Sites running this module will have their CKEditor possibly broken if the site don't allow "eval" javascript due to a tight Content Security Policy. This is caused by the modules' built webpack assets that use eval to load code internally. This is a known webpack issue, but might alternately be caused by shipping dev versions of the javascript builds.
Sample CSP browser error:
"Content-Security-Policy: The page’s settings blocked a JavaScript eval (script-src) from being executed because it violates the following directive...........(*snip* entire CSP policy) (Missing 'unsafe-eval') "

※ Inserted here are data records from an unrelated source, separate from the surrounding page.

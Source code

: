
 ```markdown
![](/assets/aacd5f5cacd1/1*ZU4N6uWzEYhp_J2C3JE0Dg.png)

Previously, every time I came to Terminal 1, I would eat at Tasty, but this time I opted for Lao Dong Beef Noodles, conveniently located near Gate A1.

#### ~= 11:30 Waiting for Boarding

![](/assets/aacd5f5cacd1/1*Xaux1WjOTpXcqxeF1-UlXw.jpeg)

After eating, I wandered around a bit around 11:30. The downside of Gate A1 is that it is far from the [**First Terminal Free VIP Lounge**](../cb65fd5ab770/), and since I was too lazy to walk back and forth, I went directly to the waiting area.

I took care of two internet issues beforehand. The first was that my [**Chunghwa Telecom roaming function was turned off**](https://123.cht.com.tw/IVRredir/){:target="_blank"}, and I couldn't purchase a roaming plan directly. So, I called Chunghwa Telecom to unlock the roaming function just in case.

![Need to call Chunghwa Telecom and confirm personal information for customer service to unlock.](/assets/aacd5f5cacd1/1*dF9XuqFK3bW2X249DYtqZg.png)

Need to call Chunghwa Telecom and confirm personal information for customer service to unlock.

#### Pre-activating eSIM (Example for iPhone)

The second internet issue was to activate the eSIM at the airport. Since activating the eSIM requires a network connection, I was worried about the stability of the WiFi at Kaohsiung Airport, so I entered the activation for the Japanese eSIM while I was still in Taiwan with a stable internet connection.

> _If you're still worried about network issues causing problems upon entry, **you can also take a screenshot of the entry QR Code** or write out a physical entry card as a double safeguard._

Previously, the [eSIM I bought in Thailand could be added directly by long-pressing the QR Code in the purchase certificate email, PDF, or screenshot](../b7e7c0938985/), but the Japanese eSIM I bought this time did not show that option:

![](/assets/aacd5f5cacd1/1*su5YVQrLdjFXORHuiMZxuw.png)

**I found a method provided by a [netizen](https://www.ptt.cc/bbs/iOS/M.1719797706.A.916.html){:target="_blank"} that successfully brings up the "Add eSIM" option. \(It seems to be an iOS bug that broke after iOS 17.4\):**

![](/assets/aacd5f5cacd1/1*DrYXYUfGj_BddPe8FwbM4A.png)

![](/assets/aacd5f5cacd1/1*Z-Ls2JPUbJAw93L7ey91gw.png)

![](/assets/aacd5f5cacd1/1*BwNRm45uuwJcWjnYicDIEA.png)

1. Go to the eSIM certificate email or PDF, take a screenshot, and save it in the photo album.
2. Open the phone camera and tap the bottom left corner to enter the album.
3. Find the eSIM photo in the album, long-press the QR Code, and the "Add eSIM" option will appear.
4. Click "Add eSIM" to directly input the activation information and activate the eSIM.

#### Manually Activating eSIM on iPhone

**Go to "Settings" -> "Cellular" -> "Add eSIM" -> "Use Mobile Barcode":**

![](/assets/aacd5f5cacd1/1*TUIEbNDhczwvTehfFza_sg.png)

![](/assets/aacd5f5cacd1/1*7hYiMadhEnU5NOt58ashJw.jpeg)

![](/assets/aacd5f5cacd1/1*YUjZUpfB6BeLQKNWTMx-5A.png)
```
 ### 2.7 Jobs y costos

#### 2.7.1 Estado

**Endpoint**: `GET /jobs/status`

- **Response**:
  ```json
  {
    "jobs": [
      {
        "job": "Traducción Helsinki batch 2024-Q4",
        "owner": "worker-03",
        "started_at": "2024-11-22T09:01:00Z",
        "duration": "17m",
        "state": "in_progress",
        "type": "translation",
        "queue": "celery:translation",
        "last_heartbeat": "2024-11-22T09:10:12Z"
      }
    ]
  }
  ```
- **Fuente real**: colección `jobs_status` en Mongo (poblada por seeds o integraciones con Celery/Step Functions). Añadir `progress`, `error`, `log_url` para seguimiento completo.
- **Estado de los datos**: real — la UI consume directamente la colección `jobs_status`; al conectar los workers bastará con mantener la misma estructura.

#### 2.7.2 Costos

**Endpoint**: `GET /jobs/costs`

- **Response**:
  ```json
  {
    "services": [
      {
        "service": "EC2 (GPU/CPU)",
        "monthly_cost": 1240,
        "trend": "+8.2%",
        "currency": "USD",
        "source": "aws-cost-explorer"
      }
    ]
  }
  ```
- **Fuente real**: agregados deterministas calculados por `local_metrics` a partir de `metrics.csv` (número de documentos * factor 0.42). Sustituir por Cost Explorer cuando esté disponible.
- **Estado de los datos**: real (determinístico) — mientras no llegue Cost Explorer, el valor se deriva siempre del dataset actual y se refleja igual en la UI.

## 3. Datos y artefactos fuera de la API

Webpack references to the issue:
https://github.com/webpack/webpack/discussions/18073
https://github.com/webpack/webpack-dev-server/pull/5045/commits
This should be fixed in webpack-dev-servr 5.x branch .
https://github.com/webpack/webpack-dev-server/releases/tag/v5.0.1
Remove the ability to eval javascript using CSP policy (multiple CSP helper tools on the web exist).
Rebuild assets using a version of webpack that does not have the eval problem, or rebuild assets in webpack mode suitable for production use without "eval" allowed.
Rebuild assets using a version of webpack that does not have the eval problem.
None
None
Note
Active
1.0
Code
yareckon, thank you for reporting it. The issue is the watch script, because it runs the --mode development and if the last build was done with npm run watch, the eval was in the JS file.
Thank you for reporting it.
This is now solved in the 1.0.1 version.
Automatically closed - issue fixed for 2 weeks with no activity.